Mas há uma outra concepção patente nos partidos que incluem uma visão personalista nos seus programas, o PSD e o CDS. Essa visão personalista, genética no caso do PSD, através da influência que tinha a doutrina cristã, em particular a doutrina social da Igreja, nos homens que fundaram o partido, a começar por Francisco Sá Carneiro, em que é que ela se traduz na prática? O personalismo de Emmanuel Mounier é fortemente inspirado numa interpretação filosófica da doutrina cristã e, como o nome indica, parte do princípio de que a “pessoa” não se reduz ao cidadão, mas inclui uma dimensão metapolítica, na qual se concentra determinado tipo de liberdades de consciência, como sejam as ideias sobre o mundo, concepções sobre a vida e a morte e convicções religiosas.

Sá Carneiro, que incluiu no programa do PPD a laicidade do partido – e é por isso que uma tentativa de importação do “Deus, Pátria e Família”, que se tentou fazer no tempo de Cavaco Silva, violava o programa do partido –, tirava uma outra consequência da ideia de que havia uma dimensão para além da política que não podia ser reduzida à cidadania. E essa consequência é que, em determinadas decisões, não se podia impor uma orientação do partido, se elas estiverem assentes na liberdade de consciência individual, como se verificava com o aborto e com a eutanásia. Ou seja, a solução em votações sobre essas matérias implicava necessariamente liberdade de voto e quando, por exemplo, num comportamento autoritário, e violador do programa do PSD, por parte de uma direcção de bancada parlamentar, se impunha disciplina de voto, não devia ser respeitada. No caso do PSD isso aconteceu várias vezes em votações sobre o aborto e ainda bem. Quem foi indisciplinado estava mais próximo da concepção personalista fundadora do partido, exercendo uma liberdade de consciência. O mesmo aconteceria se houvesse disciplina de voto a favor do aborto e deputados cristãos a violassem.

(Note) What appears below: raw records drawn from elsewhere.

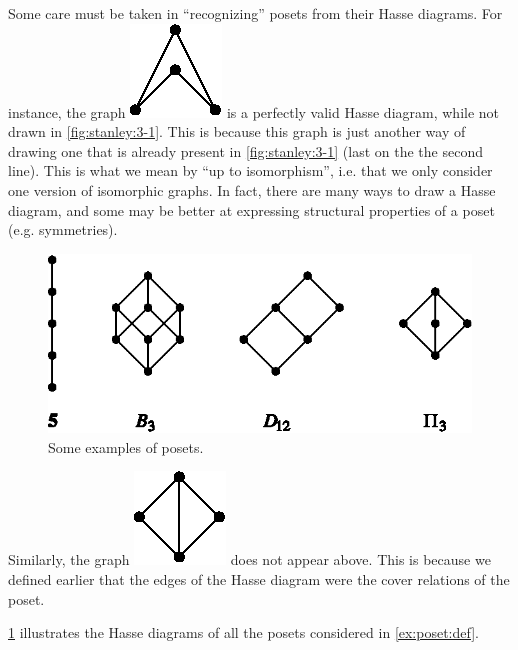 Some care must be taken in ``recognizing'' posets from their Hasse diagrams.
For instance, the graph \includegraphics{fig/stanley/3-1:a} is a perfectly
valid Hasse diagram, while not drawn in \ref{fig:stanley:3-1}. This is because
this graph is just another way of drawing one that is already present in
\ref{fig:stanley:3-1} (last on the the second line).
This is what we mean by ``up to isomorphism'', i.e. that we only consider one
version of isomorphic graphs. In fact, there are many ways to draw a Hasse
diagram, and some may be better at expressing structural properties of a poset
(e.g. symmetries).


\begin{figure}
	\centering
	\includegraphics[height=0.2\textheight]{fig/stanley/3-2}
	\caption{\label{fig:stanley:3-2} Some examples of posets.
\cite{Stanley:2011:ECV:2124415}}
\end{figure}


Similarly, the graph \includegraphics{fig/stanley/3-1:b} does not appear above.
This is because we defined earlier that the edges of the Hasse diagram were the
cover relations of the poset.


\ref{fig:stanley:3-2} illustrates the Hasse diagrams of all the posets
considered in \ref{ex:poset:def}.


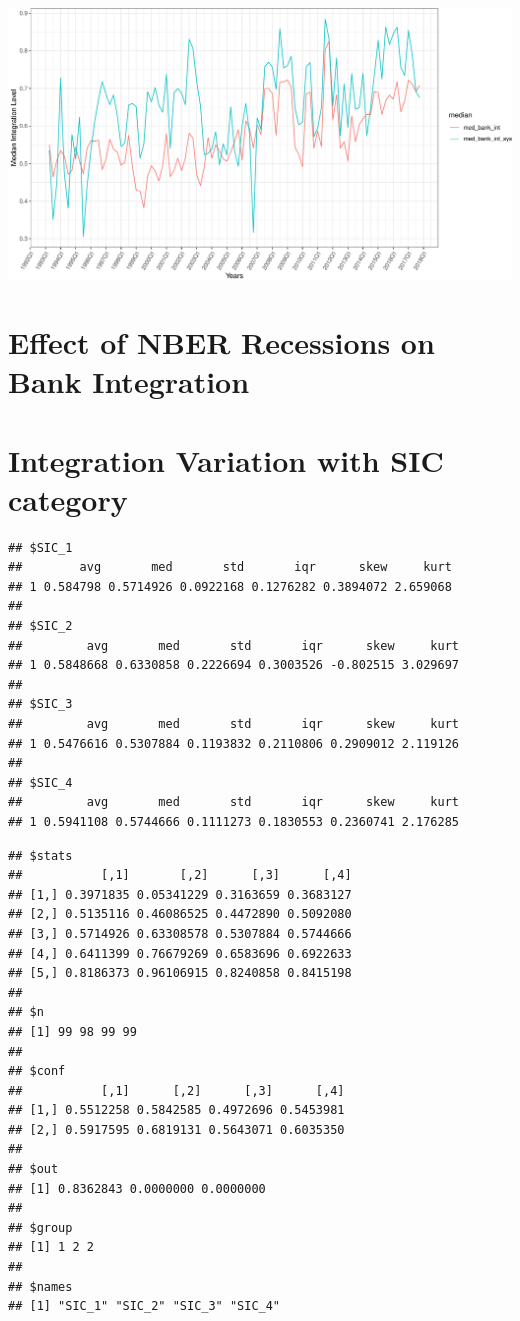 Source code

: \documentclass[11pt,]{article}
\begin{document}
\begin{center}\includegraphics{AC_US_Bank_Int_Results_1_files/figure-latex/systemic-1} \end{center}

\section{Effect of NBER Recessions on Bank
Integration}\label{effect-of-nber-recessions-on-bank-integration}

\section{Integration Variation with SIC
category}\label{integration-variation-with-sic-category}

\begin{verbatim}
## $SIC_1
##        avg       med       std       iqr      skew     kurt
## 1 0.584798 0.5714926 0.0922168 0.1276282 0.3894072 2.659068
## 
## $SIC_2
##         avg       med       std       iqr      skew     kurt
## 1 0.5848668 0.6330858 0.2226694 0.3003526 -0.802515 3.029697
## 
## $SIC_3
##         avg       med       std       iqr      skew     kurt
## 1 0.5476616 0.5307884 0.1193832 0.2110806 0.2909012 2.119126
## 
## $SIC_4
##         avg       med       std       iqr      skew     kurt
## 1 0.5941108 0.5744666 0.1111273 0.1830553 0.2360741 2.176285
\end{verbatim}

\begin{verbatim}
## $stats
##           [,1]       [,2]      [,3]      [,4]
## [1,] 0.3971835 0.05341229 0.3163659 0.3683127
## [2,] 0.5135116 0.46086525 0.4472890 0.5092080
## [3,] 0.5714926 0.63308578 0.5307884 0.5744666
## [4,] 0.6411399 0.76679269 0.6583696 0.6922633
## [5,] 0.8186373 0.96106915 0.8240858 0.8415198
## 
## $n
## [1] 99 98 99 99
## 
## $conf
##           [,1]      [,2]      [,3]      [,4]
## [1,] 0.5512258 0.5842585 0.4972696 0.5453981
## [2,] 0.5917595 0.6819131 0.5643071 0.6035350
## 
## $out
## [1] 0.8362843 0.0000000 0.0000000
## 
## $group
## [1] 1 2 2
## 
## $names
## [1] "SIC_1" "SIC_2" "SIC_3" "SIC_4"
\end{verbatim}
\end{document}
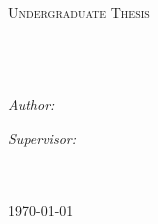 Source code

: \documentclass[
12pt, %
english, %
singlespacing, %
headsepline, %
]{MastersDoctoralThesis} %
\author{{Md.Mostafizur  \textsc{Rahman}}  {Sabid Bin Habib}} %
\begin{document}
\frontmatter %

\pagestyle{plain} %


\begin{titlepage}
\begin{center}

\textsc{\LARGE \univname}\\[1.5cm] %
\textsc{\Large Undergraduate Thesis}\\[0.5cm] %

\HRule \\[0.4cm] %
{\huge \bfseries \ttitle}\\[0.4cm] %
\HRule \\[1.5cm] %
 
\begin{minipage}{0.4\textwidth}
\begin{flushleft} \large
\emph{Author:}\\
{\authorname} %
\end{flushleft}
\end{minipage}
\begin{minipage}{0.4\textwidth}
\begin{flushright} \large
\emph{Supervisor:} \\
{\supname} %
\end{flushright}
\end{minipage}\\[3cm]
 
\deptname\\[2cm] %
 
{\large \today}\\[4cm] %
 
\vfill
\end{center}
\end{titlepage}

\end{document}
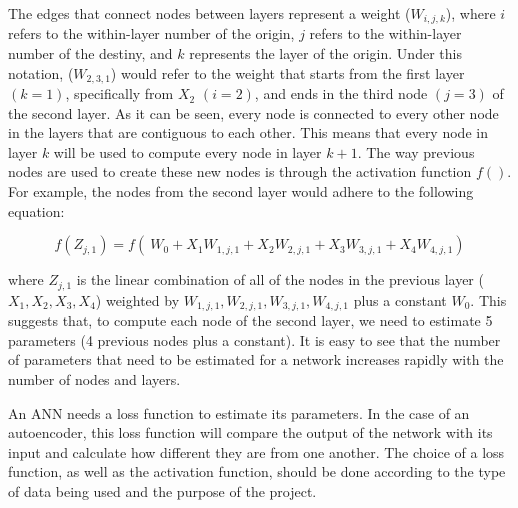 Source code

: \documentclass{article}
\begin{document}
The edges that connect nodes between layers represent a weight (\begin{math}W_{i,j,k}\end{math}), where $i$ refers to the within-layer number of the origin, $j$ refers to the within-layer number of the destiny, and $k$ represents the layer of the origin. Under this notation, (\begin{math}W_{2,3,1}\end{math}) would refer to the weight that starts from the first layer $(k = 1)$, specifically from \begin{math}X_2\end{math} $(i = 2)$, and ends in the third node $(j = 3)$ of the second layer. As it can be seen, every node is connected to every other node in the layers that are contiguous to each other. This means that every node in layer $k$ will be used to compute every node in layer $k+1$. The way previous nodes are used to create these new nodes is through the activation function  \begin{math}f()\end{math}. For example, the nodes from the second layer would adhere to the following equation: 

\begin{equation}
    f(Z_{j,1}) = f(\ W_0 + X_1W_{1,j,1} + X_2W_{2,j,1} + X_3W_{3,j,1} + X_4W_{4,j,1})
\end{equation}


where \begin{math}Z_{j,1}\end{math} is the linear combination of all of the nodes in the previous layer (\begin{math}X_1, X_2, X_3, X_4\end{math}) weighted by \begin{math}W_{1,j,1}, W_{2,j,1}, W_{3,j,1}, W_{4,j,1}\end{math} plus a constant \begin{math}W_0\end{math}. This suggests that, to compute each node of the second layer, we need to estimate 5 parameters (4 previous nodes plus a constant). It is easy to see that the number of parameters that need to be estimated for a network increases rapidly with the number of nodes and layers.  

An ANN needs a loss function to estimate its parameters. In the case of an autoencoder, this loss function will compare the output of the network with its input and calculate how different they are from one another. The choice of a loss function, as well as the activation function, should be done according to the type of data being used and the purpose of the project. 
\end{document}
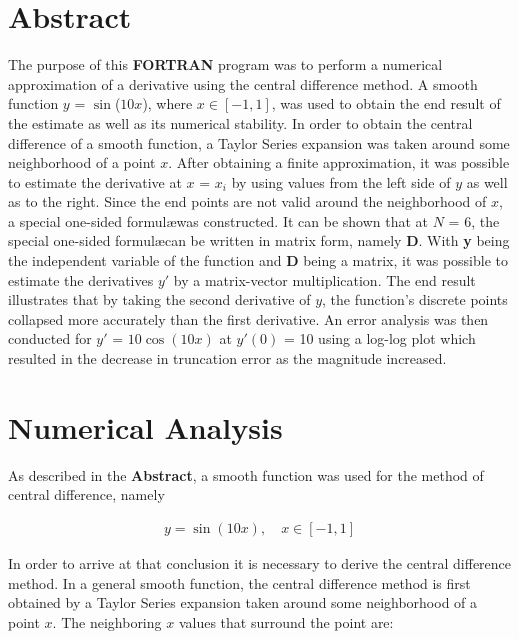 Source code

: \documentclass[12pt]{article}
\begin{document}

\newpage
\section*{Abstract}
\begin{doublespace}
The purpose of this \textbf{FORTRAN} program was to perform a numerical approximation of a derivative using the central difference method. A smooth function $y$ = $\sin$($10x$), where $x\in[-1,1]$, was used to obtain the end result of the estimate as well as its numerical stability. In order to obtain the central difference of a smooth function, a Taylor Series expansion was taken around some neighborhood of a point $x$. After obtaining a finite approximation, it was possible to estimate the derivative at $x$ = $x_{i}$ by using values from the left side of $y$ as well as to the right. Since the end points are not valid around the neighborhood of $x$, a special one-sided formul\ae was constructed. It can be shown that at $N$ = 6, the special one-sided formul\ae can be written in matrix form, namely {\bf D}. With {\bf y} being the independent variable of the function and {\bf D} being a matrix, it was possible to estimate the derivatives {\bf $y'$} by a matrix-vector multiplication. The end result illustrates that by taking the second derivative of $y$, the function's discrete points collapsed more accurately than the first derivative. An error analysis was then conducted for $y'$ = $10\cos(10x)$ at $y'(0)$ = 10 using a log-log plot which resulted in the decrease in truncation error as the magnitude increased. 
\end{doublespace}

\newpage
\section*{Numerical Analysis}
\begin{doublespace}
As described in the {\bf Abstract}, a smooth function was used for the method of central difference, namely 
\end{doublespace}

\begin{eqnarray}
y = \sin(10x), \quad x \in [-1,1] \label{ee1}
\end{eqnarray}

\begin{doublespace}
\noindent
In order to arrive at that conclusion it is necessary to derive the central difference method. In a general smooth function, the central difference method is first obtained by a Taylor Series expansion taken around some neighborhood of a point $x$. The neighboring $x$ values that surround the point are:
\end{doublespace}
\end{document}
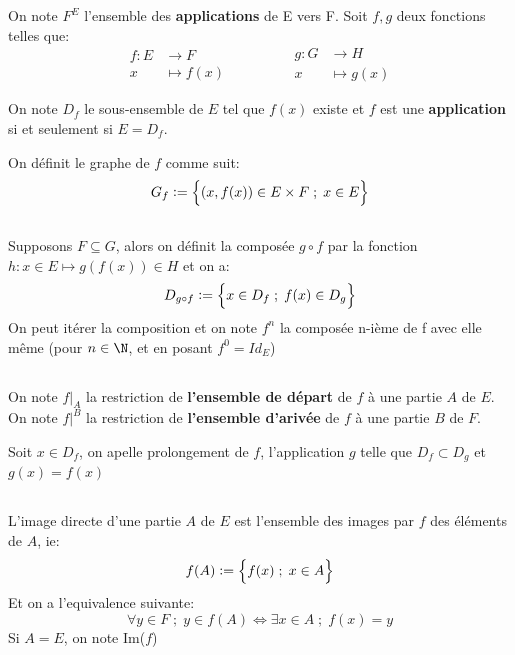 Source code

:\chapter*{}
On note \(F^E\) l'ensemble des \textbf{applications} de E vers F.\+
Soit \(f, g\) deux fonctions telles que:
\[
   \begin{aligned}
      f: E &\longrightarrow F\\
      x &\longmapsto f(x)
   \end{aligned}
      \hspace{50pt}
   \begin{aligned}
      g: G&\longrightarrow H\\
      x&\longmapsto g(x)
   \end{aligned}
\]

On note \(D_f\) le sous-ensemble de \(E\) tel que \(f(x)\) existe et \(f\) est une \textbf{application} si et seulement si \(E = D_f\).\<

On définit le graphe de \(f\) comme suit:
\[
   G_f:= \Bigl\{ (x, f(x)) \in E \times F \; ; \; x \in E\Bigl\}   
\]

\section*{}
Supposons \(F \subseteq G\), alors on définit la composée \(g \circ f\) par la fonction \(h: x \in E \longmapsto g(f(x)) \in H\) et on a:
\[
   D_{g \circ f} := \Bigl\{ x \in D_f \; ; \; f(x) \in D_g \Bigl\}   
\]
On peut itérer la composition et on note \(f^{n}\) la composée n-ième de f avec elle même (pour \(n \in \N\), et en posant \(f^0 = Id_E\))
\section*{}
On note \(f|_A\) la restriction de \textbf{l'ensemble de départ} de \(f\) à une partie \(A\) de \(E\).\+
On note \(f|^B\) la restriction de \textbf{l'ensemble d'arivée} de \(f\) à une partie \(B\) de \(F\).\<

Soit \(x \in D_f\), on apelle prolongement de \(f\), l'application \(g\) telle que \(D_f \subset D_g\) et \(g(x) = f(x)\)
\section*{}
L'image directe d'une partie \(A\) de \(E\) est l'ensemble des images par \(f\) des éléments de \(A\), ie:
\[
   f(A) := \Bigl\{ f(x) \; ; \; x \in A \Bigl\}   
\]
Et on a l'equivalence suivante:
\[
   \forall y \in F \; ; \; y \in f(A) \Longleftrightarrow \exists x \in A \; ; \; f(x) = y
\]
Si \(A = E\), on note Im(\(f\))
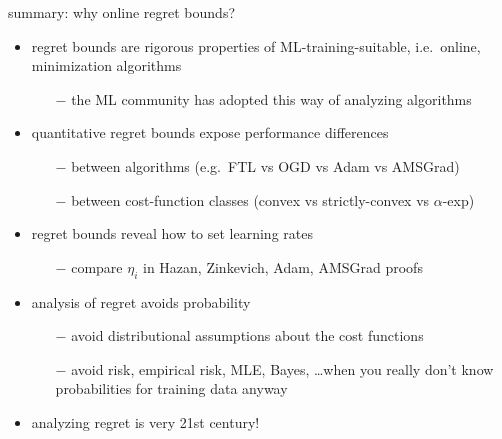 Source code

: \documentclass[xcolor={svgnames},
               hyperref={colorlinks,citecolor=DeepPink4,linkcolor=FireBrick,urlcolor=Maroon},
               usepdftitle=false]  %
               {beamer}
\begin{document}
\begin{frame}{\alert{summary}: why online regret bounds?}

\begin{itemize}
\item regret bounds are rigorous properties of ML-training-suitable, i.e.~online, minimization algorithms
    \begin{itemize}
    \item[$-$] the ML community has adopted this way of analyzing algorithms
    \end{itemize}
\item quantitative regret bounds expose performance differences
    \begin{itemize}
    \item[$-$] between algorithms (e.g.~FTL vs OGD vs Adam vs AMSGrad)
    \item[$-$] between cost-function classes (convex vs strictly-convex vs $\alpha$-exp)
    \end{itemize}
\item regret bounds reveal how to set learning rates
    \begin{itemize}
    \item[$-$] compare $\eta_i$ in Hazan, Zinkevich, Adam, AMSGrad proofs    \end{itemize}
\item analysis of regret avoids probability
    \begin{itemize}
    \item[$-$] avoid distributional assumptions about the cost functions
    \item[$-$] avoid risk, empirical risk, MLE, Bayes, \dots when you really don't know probabilities for training data anyway
    \end{itemize}
\item analyzing regret is very 21st century!
\end{itemize}
\end{frame}
\end{document}
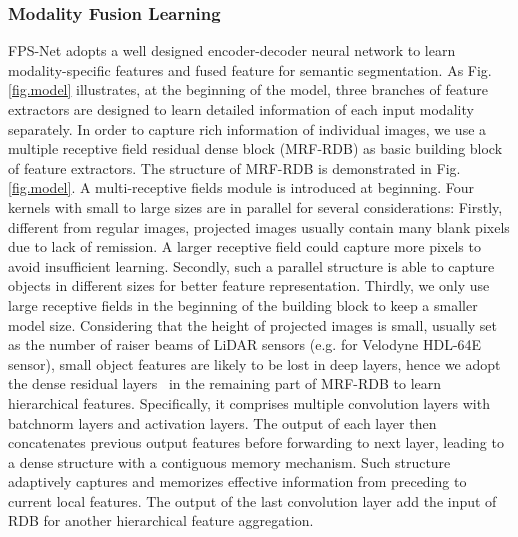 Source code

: \documentclass[preprint,review,3p]{elsarticle}
\begin{document}
\subsubsection{Modality Fusion Learning}\label{Sec.domain_fusion_learn}
FPS-Net adopts a well designed encoder-decoder neural network to learn modality-specific features  and fused feature for semantic segmentation. 
As Fig. \ref{fig.model} illustrates, at the beginning of the model, three branches of feature extractors are designed to learn detailed information of each input modality separately. In order to capture rich information of individual images, we use a multiple receptive field residual dense block (MRF-RDB) as basic building block of feature extractors. The structure of MRF-RDB is demonstrated in Fig. \ref{fig.model}. A multi-receptive fields module is introduced at beginning. Four kernels with small to large sizes are in parallel for several considerations: Firstly, different from regular images, projected images usually contain many blank pixels due to lack of remission. A larger receptive field could capture more pixels to avoid insufficient learning. Secondly, such a parallel structure is able to capture objects in different sizes for better feature representation. Thirdly, we only use large receptive fields in the beginning of the building block to keep a smaller model size. Considering that the height of projected images is small, usually set as the number of raiser beams of LiDAR sensors (e.g.  for Velodyne HDL-64E sensor), small object features are likely to be lost in deep layers, hence we adopt the dense residual layers~\cite{zhang2018residual} in the remaining part of MRF-RDB to learn hierarchical features. Specifically, it comprises multiple convolution layers with batchnorm layers and activation layers. The output of each layer then concatenates previous output features before forwarding to next layer, leading to a dense structure with a contiguous memory mechanism. Such structure adaptively captures and memorizes effective information from preceding to current local features. The output of the last convolution layer add the input of RDB for another hierarchical feature aggregation. 
\end{document}
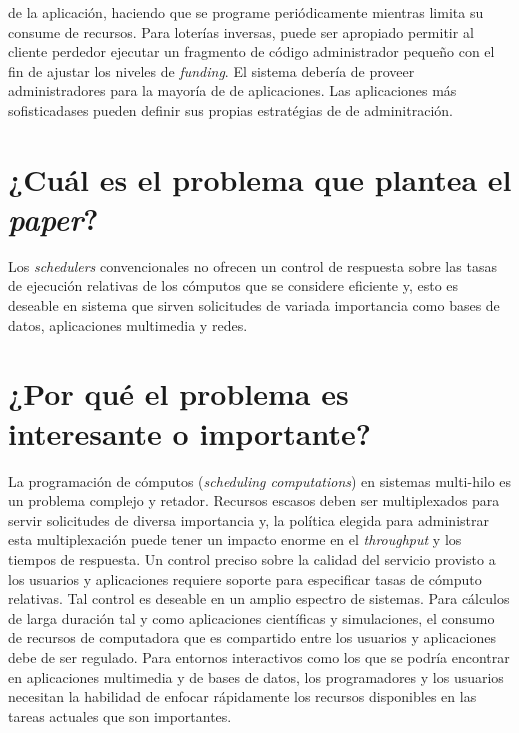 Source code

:de la aplicación, haciendo que se programe periódicamente mientras limita su consume de recursos. Para loterías inversas, puede ser apropiado permitir al cliente perdedor ejecutar un fragmento de código administrador pequeño con el fin de ajustar los niveles de \textit{funding}. El sistema debería de proveer administradores para la mayoría de de aplicaciones. Las aplicaciones más sofisticadases pueden definir sus propias estratégias de de adminitración.


\section{¿Cuál es el problema que plantea el \textit{paper}?}
Los \textit{schedulers} convencionales no ofrecen un control de respuesta sobre las tasas de ejecución relativas de los cómputos que se considere eficiente y, esto es deseable en sistema que sirven solicitudes de variada importancia como bases de datos, aplicaciones multimedia y redes.

\section{¿Por qué el problema es interesante o importante?} 
La programación de cómputos (\textit{scheduling computations}) en sistemas multi-hilo es un problema complejo y retador. Recursos escasos deben ser multiplexados para servir solicitudes de diversa importancia y, la política elegida para administrar esta multiplexación puede tener un impacto enorme en el \textit{throughput} y los tiempos de respuesta. Un control preciso sobre la calidad del servicio provisto a los usuarios y aplicaciones requiere soporte para especificar tasas de cómputo relativas. Tal control es deseable en un amplio espectro de sistemas. Para cálculos de larga duración tal y como aplicaciones científicas y simulaciones, el consumo de recursos de computadora que es compartido entre los usuarios y aplicaciones debe de ser regulado. Para entornos interactivos como los que se podría encontrar en aplicaciones multimedia y de bases de datos, los programadores y los usuarios necesitan la habilidad de enfocar rápidamente los recursos disponibles en las tareas actuales que son importantes.

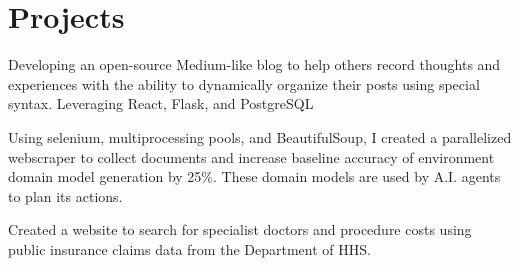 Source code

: \documentclass[]{deedy-resume-openfont}
\begin{document}
\begin{minipage}[t]{0.66\textwidth}
\section{Projects}

\begin{tightemize}
\item Developing an open-source Medium-like blog to help others record thoughts and experiences with the ability to dynamically organize their posts using special syntax. Leveraging React, Flask, and PostgreSQL
\end{tightemize}
\sectionsep

\begin{tightemize}
\item Using selenium, multiprocessing pools, and BeautifulSoup, I created a parallelized webscraper to collect documents and increase baseline accuracy of environment domain model generation by 25\%. These domain models are used by A.I. agents to plan its actions.
\end{tightemize}
\sectionsep

\begin{tightemize}
\item Created a website to search for specialist doctors and procedure costs using public insurance claims data from the Department of HHS.
\end{tightemize}




\end{minipage}
\end{document}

O caso da eutanásia é um deles. Remete para uma liberdade íntima, talvez a mais forte de todas as liberdades, a de ser senhor da sua morte. Caso tal acto implique a ajuda de terceiros, ou seja, não se trate de suicídio, a liberdade desses terceiros, que têm também direito numa matéria deste tipo a julgar pela sua consciência, deve ser garantida. Mas, ao mesmo tempo, não deve haver qualquer implicação legal, cumpridas que estão regras que devem apenas garantir a integridade da vontade de quem decide pôr termo à sua vida numa morte assistida.

Já é tempo de se deixar de andar às voltas com tecnicidades jurídicas cujo único papel é impedir que a eutanásia tenha uma base legal, correspondendo à vontade maioritária na Assembleia. É uma péssima maneira de criar obstáculos, com base em convicções religiosas que deviam ficar para quem as tem, para impedir que homens e mulheres sofram desnecessariamente ao se lhes tirar o poder de controlar a sua morte sem mais sofrimento e sem dor. É uma liberdade que também desejo para mim e lutarei por ela o que for preciso.»